__Work required__. What lines of the data below hold "utils"? Show them.

Saved entries
Content starts
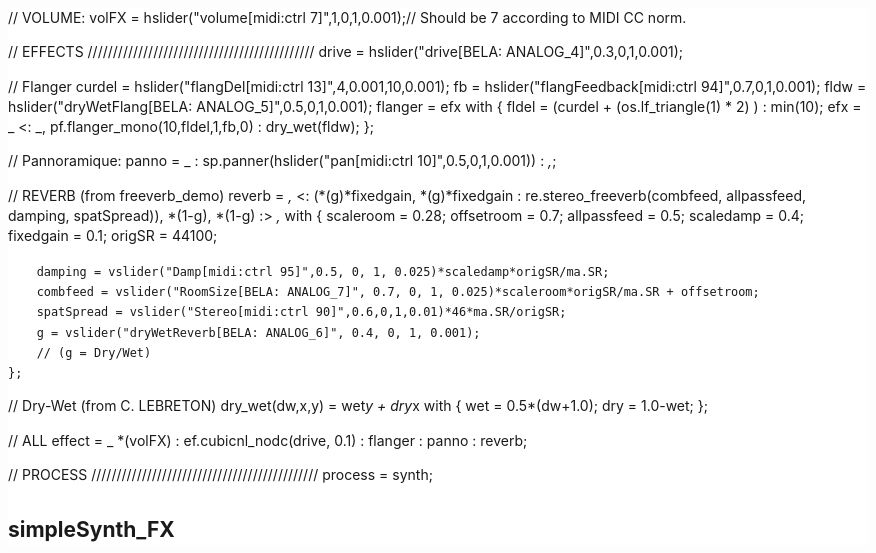 // VOLUME:
volFX = hslider("volume[midi:ctrl 7]",1,0,1,0.001);// Should be 7 according to MIDI CC norm.

// EFFECTS /////////////////////////////////////////////
drive = hslider("drive[BELA: ANALOG_4]",0.3,0,1,0.001);


// Flanger
curdel = hslider("flangDel[midi:ctrl 13]",4,0.001,10,0.001);
fb = hslider("flangFeedback[midi:ctrl 94]",0.7,0,1,0.001);
fldw = hslider("dryWetFlang[BELA: ANALOG_5]",0.5,0,1,0.001);
flanger = efx
	with {
		fldel = (curdel + (os.lf_triangle(1) * 2) ) : min(10);
		efx = _ <: _, pf.flanger_mono(10,fldel,1,fb,0) : dry_wet(fldw);
	};

// Pannoramique:
panno = _ : sp.panner(hslider("pan[midi:ctrl 10]",0.5,0,1,0.001)) : _,_;

// REVERB (from freeverb_demo)
reverb = _,_ <: (*(g)*fixedgain, *(g)*fixedgain :
	re.stereo_freeverb(combfeed, allpassfeed, damping, spatSpread)),
	*(1-g), *(1-g) :> _,_
    with {
        scaleroom   = 0.28;
        offsetroom  = 0.7;
        allpassfeed = 0.5;
        scaledamp   = 0.4;
        fixedgain   = 0.1;
        origSR = 44100;

        damping = vslider("Damp[midi:ctrl 95]",0.5, 0, 1, 0.025)*scaledamp*origSR/ma.SR;
        combfeed = vslider("RoomSize[BELA: ANALOG_7]", 0.7, 0, 1, 0.025)*scaleroom*origSR/ma.SR + offsetroom;
        spatSpread = vslider("Stereo[midi:ctrl 90]",0.6,0,1,0.01)*46*ma.SR/origSR;
        g = vslider("dryWetReverb[BELA: ANALOG_6]", 0.4, 0, 1, 0.001);
        // (g = Dry/Wet)
    };

// Dry-Wet (from C. LEBRETON)
dry_wet(dw,x,y) = wet*y + dry*x
    with {
        wet = 0.5*(dw+1.0);
        dry = 1.0-wet;
    };

// ALL
effect = _ *(volFX) : ef.cubicnl_nodc(drive, 0.1) : flanger : panno : reverb;

// PROCESS /////////////////////////////////////////////
process = synth;




## simpleSynth_FX

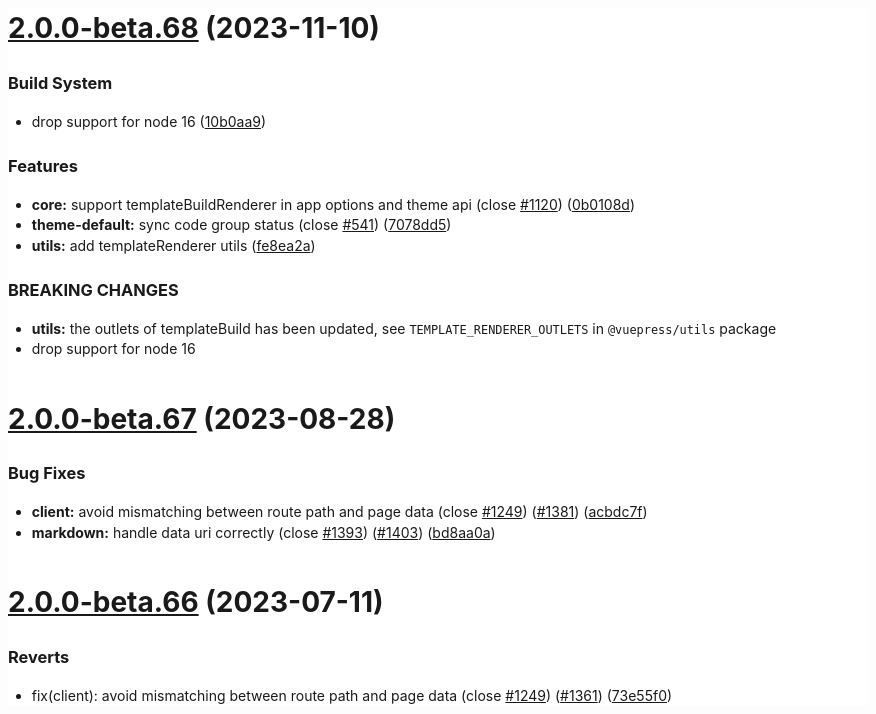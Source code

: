 

# [2.0.0-beta.68](https://github.com/vuepress/core/compare/v2.0.0-beta.67...v2.0.0-beta.68) (2023-11-10)


### Build System

* drop support for node 16 ([10b0aa9](https://github.com/vuepress/core/commit/10b0aa9b186710de1d15495e968b63ccdbbd778b))


### Features

* **core:** support templateBuildRenderer in app options and theme api (close [#1120](https://github.com/vuepress/core/issues/1120)) ([0b0108d](https://github.com/vuepress/core/commit/0b0108d5ad14dddf77723edddeca4e5ae4f4c7fa))
* **theme-default:** sync code group status (close [#541](https://github.com/vuepress/core/issues/541)) ([7078dd5](https://github.com/vuepress/core/commit/7078dd532e699d3e3cfc1eefd4d4b317471a388e))
* **utils:** add templateRenderer utils ([fe8ea2a](https://github.com/vuepress/core/commit/fe8ea2ac4d5ba2163896112ebe4e8fd6ef16878d))


### BREAKING CHANGES

* **utils:** the outlets of templateBuild has been updated, see `TEMPLATE_RENDERER_OUTLETS` in `@vuepress/utils` package
* drop support for node 16



# [2.0.0-beta.67](https://github.com/vuepress/core/compare/v2.0.0-beta.66...v2.0.0-beta.67) (2023-08-28)


### Bug Fixes

* **client:** avoid mismatching between route path and page data (close [#1249](https://github.com/vuepress/core/issues/1249)) ([#1381](https://github.com/vuepress/core/issues/1381)) ([acbdc7f](https://github.com/vuepress/core/commit/acbdc7f5c03030fb7fdc32beef898a879fbf8e48))
* **markdown:** handle data uri correctly (close [#1393](https://github.com/vuepress/core/issues/1393)) ([#1403](https://github.com/vuepress/core/issues/1403)) ([bd8aa0a](https://github.com/vuepress/core/commit/bd8aa0a18956b538f1476e902809d6ed9c6831a0))



# [2.0.0-beta.66](https://github.com/vuepress/core/compare/v2.0.0-beta.65...v2.0.0-beta.66) (2023-07-11)


### Reverts

* fix(client): avoid mismatching between route path and page data (close [#1249](https://github.com/vuepress/core/issues/1249)) ([#1361](https://github.com/vuepress/core/issues/1361)) ([73e55f0](https://github.com/vuepress/core/commit/73e55f0d795eb42600602d5024d27a2ecd6b66f4))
Content ends
__Response to the task__.
* **utils:** add templateRenderer utils ([fe8ea2a](https://github.com/vuepress/core/commit/fe8ea2ac4d5ba2163896112ebe4e8fd6ef16878d))
* **utils:** the outlets of templateBuild has been updated, see `TEMPLATE_RENDERER_OUTLETS` in `@vuepress/utils` package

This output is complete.